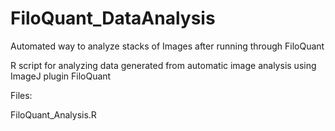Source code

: # FiloQuant_DataAnalysis
Automated way to analyze stacks of Images after running through FiloQuant

R script for analyzing data generated from automatic image analysis using ImageJ plugin FiloQuant

Files:

FiloQuant_Analysis.R
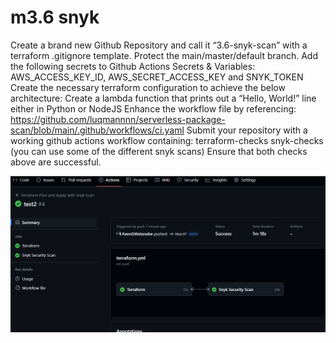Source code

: # m3.6 snyk
Create a brand new Github Repository and call it “3.6-snyk-scan” with a terraform .gitignore template.
Protect the main/master/default branch.
Add the following secrets to Github Actions Secrets & Variables:
AWS_ACCESS_KEY_ID, AWS_SECRET_ACCESS_KEY and SNYK_TOKEN
Create the necessary terraform configuration to achieve the below architecture:
Create a lambda function that prints out a “Hello, World!” line either in Python or NodeJS
Enhance the workflow file by referencing: https://github.com/luqmannnn/serverless-package-scan/blob/main/.github/workflows/ci.yaml 
Submit your repository with a working github actions workflow containing:
terraform-checks
snyk-checks (you can use some of the different snyk scans)
Ensure that both checks above are successful.

![alt text](image.png)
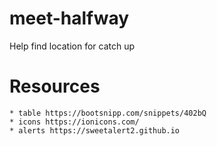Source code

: # meet-halfway
Help find location for catch up

# Resources
    * table https://bootsnipp.com/snippets/402bQ
    * icons https://ionicons.com/
    * alerts https://sweetalert2.github.io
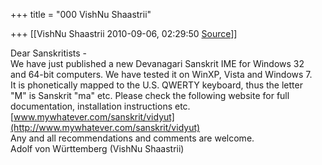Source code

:+++
title = "000 VishNu Shaastrii"

+++
[[VishNu Shaastrii	2010-09-06, 02:29:50 [Source](https://groups.google.com/g/samskrita/c/wHTtWwdzTMs)]]



Dear Sanskritists -  
We have just published a new Devanagari Sanskrit IME for Windows 32  
and 64-bit computers. We have tested it on WinXP, Vista and Windows 7.  
It is phonetically mapped to the U.S. QWERTY keyboard, thus the letter  
"M" is Sanskrit "ma" etc. Please check the following website for full  
documentation, installation instructions etc.  
[www.mywhatever.com/sanskrit/vidyut](http://www.mywhatever.com/sanskrit/vidyut)  
Any and all recommendations and comments are welcome.  
Adolf von Württemberg (VishNu Shaastrii)  

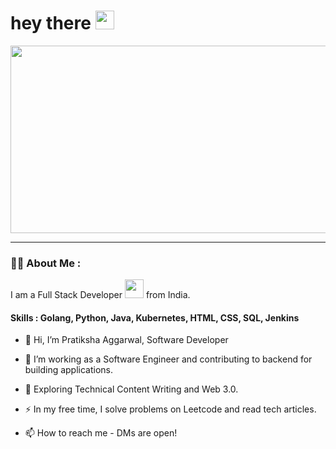 <!--<div id="header" align="center">
  <img src="https://media.giphy.com/media/M9gbBd9nbDrOTu1Mqx/giphy.gif" width="100"/>
</div>

<div id="badges"align="center">
  <a href="https://www.linkedin.com/in/pratiksha-aggarwal-a69b67146/">
    <img src="https://img.shields.io/badge/LinkedIn-blue?style=for-the-badge&logo=linkedin&logoColor=white" alt="LinkedIn Badge"/>
  </a>
  <a href="https://twitter.com/Pratikshaaggar5">
    <img src="https://img.shields.io/badge/Twitter-blue?style=for-the-badge&logo=twitter&logoColor=white" alt="Twitter Badge"/>
  </a>
</div>-->

<h1>
  hey there
  <img src="https://media.giphy.com/media/hvRJCLFzcasrR4ia7z/giphy.gif" width="30px"/>
</h1>

<div align="center">
  <img src="https://media.giphy.com/media/v1.Y2lkPTc5MGI3NjExNTE3NmI3ODIzOWJhNzI5MTFkZTgwZDk0NWQ5NjlkNGYxNTYwMTE5MSZjdD1n/L1R1tvI9svkIWwpVYr/giphy.gif" width="1000" height="300"/>
</div>

---

### :woman_technologist: About Me :
I am a Full Stack Developer <img src="https://media.giphy.com/media/WUlplcMpOCEmTGBtBW/giphy.gif" width="30"> from India.
#### Skills : Golang, Python, Java, Kubernetes, HTML, CSS, SQL, Jenkins
- 👋 Hi, I’m Pratiksha Aggarwal, Software Developer
- :telescope: I’m working as a Software Engineer and contributing to backend for building applications.

- :seedling: Exploring Technical Content Writing and Web 3.0.

- :zap: In my free time, I solve problems on Leetcode and read tech articles.
- 📫 How to reach me - DMs are open!
<!--
**pratu098/pratu098** is a ✨ _special_ ✨ repository because its `README.md` (this file) appears on your GitHub profile.

Here are some ideas to get you started:

- 🔭 I’m currently working on ...
- 🌱 I’m currently learning ...
- 👯 I’m looking to collaborate on ...
- 🤔 I’m looking for help with ...
- 💬 Ask me about ...
- 📫 How to reach me: ...
- 😄 Pronouns: ...
- ⚡ Fun fact: ...
-->
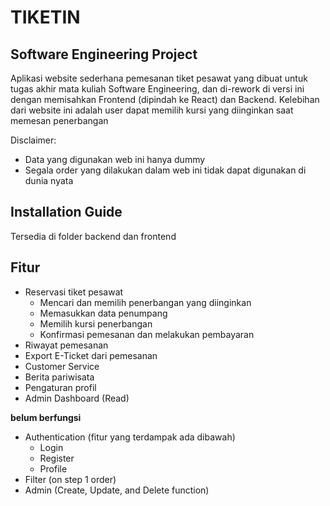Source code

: # TIKETIN

## Software Engineering Project

Aplikasi website sederhana pemesanan tiket pesawat yang dibuat untuk tugas akhir mata kuliah Software Engineering, dan di-rework di versi ini dengan memisahkan Frontend (dipindah ke React) dan Backend. Kelebihan dari website ini adalah user dapat memilih kursi yang diinginkan saat memesan penerbangan

Disclaimer:

- Data yang digunakan web ini hanya dummy
- Segala order yang dilakukan dalam web ini tidak dapat digunakan di dunia nyata

## Installation Guide

Tersedia di folder backend dan frontend

## Fitur

- Reservasi tiket pesawat
  - Mencari dan memilih penerbangan yang diinginkan
  - Memasukkan data penumpang
  - Memilih kursi penerbangan
  - Konfirmasi pemesanan dan melakukan pembayaran
- Riwayat pemesanan
- Export E-Ticket dari pemesanan
- Customer Service
- Berita pariwisata
- Pengaturan profil
- Admin Dashboard (Read)

**belum berfungsi**

- Authentication (fitur yang terdampak ada dibawah)
  - Login
  - Register
  - Profile
- Filter (on step 1 order)
- Admin (Create, Update, and Delete function)
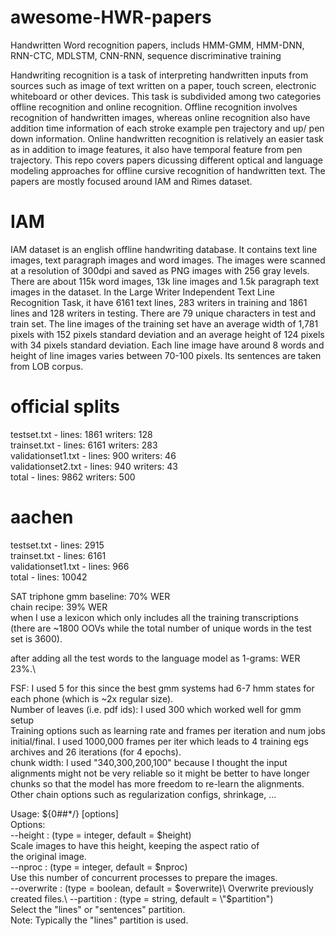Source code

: # awesome-HWR-papers
Handwritten Word recognition papers, includs HMM-GMM, HMM-DNN, RNN-CTC, MDLSTM, CNN-RNN, sequence discriminative training

Handwriting recognition is a task of interpreting handwritten inputs from sources such as image of text written on a paper, touch screen, electronic whiteboard or other devices. This task is subdivided among two categories offline recognition and online recognition. Offline recognition involves recognition of handwritten images, whereas online recognition also have addition time information of each stroke example pen trajectory and up/ pen down information. Online handwritten recognition is relatively an easier task as in addition to image features, it also have temporal feature from pen trajectory. This repo covers papers dicussing different optical and language modeling approaches for offline cursive recognition of handwritten text. The papers are mostly focused around IAM and Rimes dataset.

# IAM

IAM dataset is an english offline handwriting database. It contains text line images, text paragraph images and word images.  The images were scanned at a resolution of 300dpi and saved as PNG images with 256 gray levels. There are about 115k word images, 13k line images and 1.5k paragraph text images in the dataset. In the Large Writer Independent Text Line Recognition Task, it have 6161 text lines, 283 writers in training and 1861 lines and 128 writers in testing. There are 79 unique characters in test and train set. The line images of the training set have an average width of 1,781 pixels with 152 pixels standard deviation and an average height of 124 pixels with 34 pixels standard deviation. Each line image have around 8 words and height of line images varies between 70-100 pixels. Its sentences are taken from LOB corpus. 
 
# official splits
testset.txt - lines: 1861 writers: 128\
trainset.txt - lines: 6161 writers: 283\
validationset1.txt - lines: 900 writers: 46\
validationset2.txt - lines: 940 writers: 43\
total - lines: 9862 writers: 500

# aachen
testset.txt - lines: 2915\
trainset.txt - lines: 6161\
validationset1.txt - lines: 966\
total - lines: 10042

SAT triphone gmm baseline: 70% WER\
chain recipe: 39% WER \
when I use a lexicon which only includes all the training 
transcriptions (there are ~1800 OOVs while the total number 
of unique words in the test set is 3600).

after adding all the test words to the language model  as 1-grams: WER 23%.\

FSF: I used 5 for this since the best gmm systems had 6-7 hmm states for each phone (which is ~2x regular size).\
Number of leaves (i.e. pdf ids): I used 300 which worked well for gmm setup\
Training options such as learning rate and frames per iteration and num jobs initial/final. I used 1000,000 frames per iter which leads to 4 training egs archives and 26 iterations (for 4 epochs). \
chunk width: I used "340,300,200,100" because I thought the input alignments might not be very reliable so it might be better to have longer chunks so that the model has more freedom to re-learn the alignments.\
Other chain options such as regularization configs, shrinkage, ...


Usage: ${0##*/} [options]\
Options:\
  --height     : (type = integer, default = $height)\
                 Scale images to have this height, keeping the aspect ratio of\
                 the original image.\
  --nproc      : (type = integer, default = $nproc)\
                 Use this number of concurrent processes to prepare the images.\
  --overwrite  : (type = boolean, default = $overwrite)\
                 Overwrite previously created files.\
  --partition  : (type = string, default = \"$partition\")\
                 Select the \"lines\" or \"sentences\" partition.\
                 Note: Typically the \"lines\" partition is used.
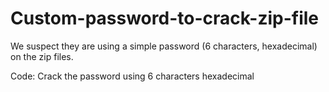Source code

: # Custom-password-to-crack-zip-file

We suspect they are using a simple password (6 characters, hexadecimal) on the zip files.

Code: Crack the password using 6 characters hexadecimal
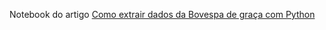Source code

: Notebook do artigo [Como extrair dados da Bovespa de graça com Python](https://medium.com/@rodrigobercinimartins/como-extrair-dados-da-bovespa-de-graca-com-python-14a03454a720)
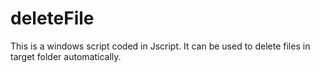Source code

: deleteFile
==========

This is a windows script coded in Jscript.
It can be used to delete files in target folder automatically.
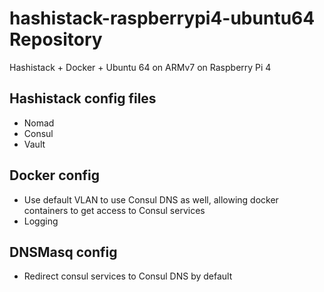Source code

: # hashistack-raspberrypi4-ubuntu64 Repository
Hashistack + Docker + Ubuntu 64 on ARMv7 on Raspberry Pi 4

## Hashistack config files
- Nomad
- Consul
- Vault
## Docker config
- Use default VLAN to use Consul DNS as well, allowing docker containers to get access to Consul services
- Logging
## DNSMasq config 
- Redirect consul services to Consul DNS by default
============================================================
What needs to be done: Answer required as a bare number: state how many lines in the material contain the word "logo".

Result of this task: 2